No início da década de 1970, a ideia da Marvel era adquirir os direitos da clássica série “Kung Fu”, estrelada por David Carradine, e levá-la para os quadrinhos. A ideia não deu certo. "Kung Fu" era produzida pela Warner, proprietária da DC Comics, rival histórica da Marvel. Para aproveitar a onda de artes marciais, a Casa das Ideias adquiriu os direitos de “Fu Manchu”, vilão criado por Sax Rohmer, e criou Shang-Chi, um filho perdido do personagem. Fu Manchu se foi com a perda dos direitos de exploração do personagem, mas o filho criado e alimentado pela Marvel ficou.
Ao longo de quase cinco décadas, o personagem integrou o MI6 (serviço secreto britânico), os Vingadores Secretos comandados por Steve Rogers (que na época não era mais o Capitão América), e até integrou os Vingadores na fase Nova Marvel. Shang-Chi também passou por outras equipes, ganhou versões em universos alternativos e agora se torna oficialmente um produto do Universo Cinematográfico Marvel com a estreia de “Shang-Chi e a Lenda dos Dez Aneis”, em cartaz nos cinemas.

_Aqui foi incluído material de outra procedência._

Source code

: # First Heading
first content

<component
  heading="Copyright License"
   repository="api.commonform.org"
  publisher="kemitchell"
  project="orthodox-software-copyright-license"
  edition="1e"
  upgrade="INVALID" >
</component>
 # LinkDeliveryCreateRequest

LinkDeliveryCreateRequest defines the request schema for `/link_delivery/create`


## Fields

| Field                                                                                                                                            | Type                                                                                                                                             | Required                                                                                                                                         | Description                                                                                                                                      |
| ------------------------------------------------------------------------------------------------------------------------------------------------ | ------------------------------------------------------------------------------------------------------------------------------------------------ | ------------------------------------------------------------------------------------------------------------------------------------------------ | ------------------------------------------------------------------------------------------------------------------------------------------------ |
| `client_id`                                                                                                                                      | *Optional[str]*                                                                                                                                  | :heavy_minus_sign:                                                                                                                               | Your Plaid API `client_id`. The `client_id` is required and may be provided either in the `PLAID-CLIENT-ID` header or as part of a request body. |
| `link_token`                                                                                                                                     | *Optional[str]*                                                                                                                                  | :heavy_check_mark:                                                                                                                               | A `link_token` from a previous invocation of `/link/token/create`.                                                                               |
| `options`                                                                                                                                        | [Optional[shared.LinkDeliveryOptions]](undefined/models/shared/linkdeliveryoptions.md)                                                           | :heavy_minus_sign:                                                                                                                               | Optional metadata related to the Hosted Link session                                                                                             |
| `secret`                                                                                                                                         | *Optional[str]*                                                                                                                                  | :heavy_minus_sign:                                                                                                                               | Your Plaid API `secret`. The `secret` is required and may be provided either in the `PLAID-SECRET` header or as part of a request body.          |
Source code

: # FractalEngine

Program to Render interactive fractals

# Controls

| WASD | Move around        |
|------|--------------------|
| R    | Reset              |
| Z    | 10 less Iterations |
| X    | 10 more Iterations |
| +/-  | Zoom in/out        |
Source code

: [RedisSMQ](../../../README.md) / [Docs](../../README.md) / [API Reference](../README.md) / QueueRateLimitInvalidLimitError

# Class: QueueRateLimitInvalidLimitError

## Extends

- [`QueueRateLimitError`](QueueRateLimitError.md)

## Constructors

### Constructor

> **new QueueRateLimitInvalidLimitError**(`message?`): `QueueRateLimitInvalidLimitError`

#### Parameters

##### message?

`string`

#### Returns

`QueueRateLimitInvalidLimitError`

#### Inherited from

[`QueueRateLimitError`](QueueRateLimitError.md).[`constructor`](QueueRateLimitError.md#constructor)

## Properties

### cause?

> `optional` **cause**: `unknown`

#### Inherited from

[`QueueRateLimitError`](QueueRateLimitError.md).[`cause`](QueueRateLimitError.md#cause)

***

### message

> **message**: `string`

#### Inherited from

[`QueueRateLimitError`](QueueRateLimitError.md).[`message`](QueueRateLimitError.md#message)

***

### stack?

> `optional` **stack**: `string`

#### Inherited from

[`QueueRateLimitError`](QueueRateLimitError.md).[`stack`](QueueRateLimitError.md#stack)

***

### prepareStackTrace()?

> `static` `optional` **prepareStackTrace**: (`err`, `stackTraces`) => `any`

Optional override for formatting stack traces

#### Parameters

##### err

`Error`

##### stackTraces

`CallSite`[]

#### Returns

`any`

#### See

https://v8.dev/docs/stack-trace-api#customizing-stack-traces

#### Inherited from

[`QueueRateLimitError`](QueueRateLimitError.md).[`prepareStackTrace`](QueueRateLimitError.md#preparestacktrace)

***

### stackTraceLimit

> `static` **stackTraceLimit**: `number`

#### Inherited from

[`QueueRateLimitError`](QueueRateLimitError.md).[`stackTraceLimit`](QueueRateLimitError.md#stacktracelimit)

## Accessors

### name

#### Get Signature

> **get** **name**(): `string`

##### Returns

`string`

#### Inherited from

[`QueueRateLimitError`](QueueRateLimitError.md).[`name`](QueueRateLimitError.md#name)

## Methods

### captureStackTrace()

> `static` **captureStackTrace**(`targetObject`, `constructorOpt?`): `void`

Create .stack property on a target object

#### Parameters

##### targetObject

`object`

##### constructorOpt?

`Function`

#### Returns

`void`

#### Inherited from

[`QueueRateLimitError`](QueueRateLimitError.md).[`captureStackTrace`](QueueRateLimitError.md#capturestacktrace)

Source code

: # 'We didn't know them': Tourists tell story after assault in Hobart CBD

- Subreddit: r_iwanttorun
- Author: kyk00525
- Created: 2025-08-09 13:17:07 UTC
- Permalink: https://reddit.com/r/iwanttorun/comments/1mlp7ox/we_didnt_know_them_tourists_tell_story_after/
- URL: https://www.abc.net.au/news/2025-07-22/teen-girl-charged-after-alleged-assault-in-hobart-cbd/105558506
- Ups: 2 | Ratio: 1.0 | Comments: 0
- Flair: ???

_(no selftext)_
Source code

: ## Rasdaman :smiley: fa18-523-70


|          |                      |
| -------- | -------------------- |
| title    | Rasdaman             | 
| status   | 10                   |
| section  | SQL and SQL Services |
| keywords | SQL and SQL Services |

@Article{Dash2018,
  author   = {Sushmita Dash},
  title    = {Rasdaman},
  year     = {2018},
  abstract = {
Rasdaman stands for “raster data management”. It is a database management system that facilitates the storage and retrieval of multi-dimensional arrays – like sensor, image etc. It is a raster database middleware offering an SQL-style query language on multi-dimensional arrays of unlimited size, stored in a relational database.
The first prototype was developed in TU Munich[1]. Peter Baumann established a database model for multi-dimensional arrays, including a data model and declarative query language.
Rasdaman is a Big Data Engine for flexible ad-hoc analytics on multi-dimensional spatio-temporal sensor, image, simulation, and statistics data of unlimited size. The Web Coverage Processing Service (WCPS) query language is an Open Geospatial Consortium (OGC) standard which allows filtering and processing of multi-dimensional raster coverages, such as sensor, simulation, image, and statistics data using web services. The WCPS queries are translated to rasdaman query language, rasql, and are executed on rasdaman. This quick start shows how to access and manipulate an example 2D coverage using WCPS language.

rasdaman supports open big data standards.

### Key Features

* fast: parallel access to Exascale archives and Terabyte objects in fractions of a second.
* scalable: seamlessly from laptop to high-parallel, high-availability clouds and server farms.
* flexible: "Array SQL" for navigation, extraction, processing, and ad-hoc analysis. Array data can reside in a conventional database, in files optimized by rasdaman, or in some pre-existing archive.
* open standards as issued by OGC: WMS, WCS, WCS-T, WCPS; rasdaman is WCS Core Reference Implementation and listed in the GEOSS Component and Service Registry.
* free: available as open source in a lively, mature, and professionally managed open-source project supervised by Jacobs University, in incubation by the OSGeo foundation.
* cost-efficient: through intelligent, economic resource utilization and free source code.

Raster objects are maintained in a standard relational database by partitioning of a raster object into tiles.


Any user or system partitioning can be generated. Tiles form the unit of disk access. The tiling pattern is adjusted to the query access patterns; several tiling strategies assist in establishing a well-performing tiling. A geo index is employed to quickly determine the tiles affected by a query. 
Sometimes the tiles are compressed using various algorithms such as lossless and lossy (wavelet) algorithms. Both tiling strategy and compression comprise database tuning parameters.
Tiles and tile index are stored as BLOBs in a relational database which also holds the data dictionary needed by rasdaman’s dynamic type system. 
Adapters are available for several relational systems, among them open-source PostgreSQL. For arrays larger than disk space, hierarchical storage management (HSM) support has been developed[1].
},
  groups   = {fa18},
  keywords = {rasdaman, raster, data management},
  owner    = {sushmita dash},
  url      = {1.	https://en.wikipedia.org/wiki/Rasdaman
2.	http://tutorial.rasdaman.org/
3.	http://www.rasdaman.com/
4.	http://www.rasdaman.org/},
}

O filme dirigido por Destin Daniel Cretton (“Luta por Justiça”) é um grande acerto para esse início de fase 4 do MCU - mesmo tendo sido o pontapé inicial oficial, “Viúva Negra” é uma história antiga e não coloca o universo Marvel novamente em movimento. “Shang-Chi” não é um filme-evento como será “Homem-Aranha: Sem Volta Pra Casa”, e é justamente por isso que funciona.

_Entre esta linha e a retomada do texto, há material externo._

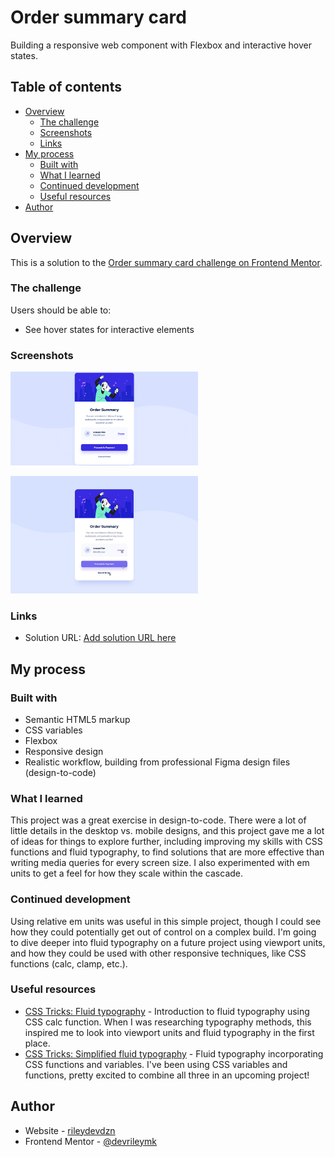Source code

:# Order summary card

Building a responsive web component with Flexbox and interactive hover states.

## Table of contents

- [Overview](#overview)
  - [The challenge](#the-challenge)
  - [Screenshots](#screenshots)
  - [Links](#links)
- [My process](#my-process)
  - [Built with](#built-with)
  - [What I learned](#what-i-learned)
  - [Continued development](#continued-development)
  - [Useful resources](#useful-resources)
- [Author](#author)

## Overview

This is a solution to the [Order summary card challenge on Frontend Mentor](https://www.frontendmentor.io/challenges/order-summary-component-QlPmajDUj).

### The challenge

Users should be able to:

- See hover states for interactive elements

### Screenshots

<img
  src="Order summary - desktop.png"
  alt="Order summary card for an annual audio plan subscription."
  title="Order summary card, desktop version"
  width="300px">

<img
  src="Order summary - hover.jpg"
  alt="Order summary card for an annual audio plan subscription showing hover states for purchase button and links."
  title="Order summary card, desktop version with hover states"
  width="300px">

### Links

- Solution URL: [Add solution URL here](https://your-solution-url.com)

## My process

### Built with

- Semantic HTML5 markup
- CSS variables
- Flexbox
- Responsive design
- Realistic workflow, building from professional Figma design files (design-to-code) 

### What I learned

This project was a great exercise in design-to-code. There were a lot of little details in the desktop vs. mobile designs, and this project gave me a lot of ideas for things to explore further, including improving my skills with CSS functions and fluid typography, to find solutions that are more effective than writing media queries for every screen size. I also experimented with em units to get a feel for how they scale within the cascade.  

### Continued development

Using relative em units was useful in this simple project, though I could see how they could potentially get out of control on a complex build. I'm going to dive deeper into fluid typography on a future project using viewport units, and how they could be used with other responsive techniques, like CSS functions (calc, clamp, etc.). 

### Useful resources

 - [CSS Tricks: Fluid typography](https://css-tricks.com/snippets/css/fluid-typography/) - Introduction to fluid typography using CSS calc function. When I was researching typography methods, this inspired me to look into viewport units and fluid typography in the first place.
 - [CSS Tricks: Simplified fluid typography](https://css-tricks.com/simplified-fluid-typography/) - Fluid typography incorporating CSS functions and variables. I've been using CSS variables and functions, pretty excited to combine all three in an upcoming project! 
   
## Author

- Website - [rileydevdzn](https://rileydevdzn.webflow.io)
- Frontend Mentor - [@devrileymk](https://www.frontendmentor.io/profile/devrileymk)
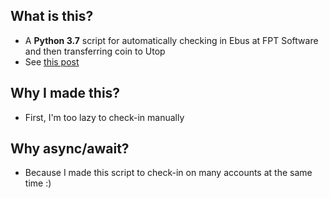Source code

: ## What is this?
- A **Python 3.7** script for automatically checking in Ebus at FPT Software and then transferring coin to Utop
- See [this post](https://blog.trandatdt.dev/2019/08/toi-hack-phan-mem-myfsoft-cua-fpt.html)

## Why I made this?
- First, I'm too lazy to check-in manually
  
## Why async/await?
- Because I made this script to check-in on many accounts at the same time :)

“Shang-Chi” é um filme de origem e uma história sobre identidade. Após uma breve introdução à lenda dos dez anéis e aos pais do protagonista, somos levados a San Francisco para conhecer nosso herói. A vida heroica que Shang-Chi (Simu Liu) leva, porém, é a de milhares de imigrantes nos EUA, com um emprego de manobrista ao lado de Katy (Awkwafina) e uma vida sem grandes planos. A família de Katy e os amigos da dupla perguntam “quando irão se casar?”, “até quando viverão nesses empregos?”, resumindo, “quando crescerão?”.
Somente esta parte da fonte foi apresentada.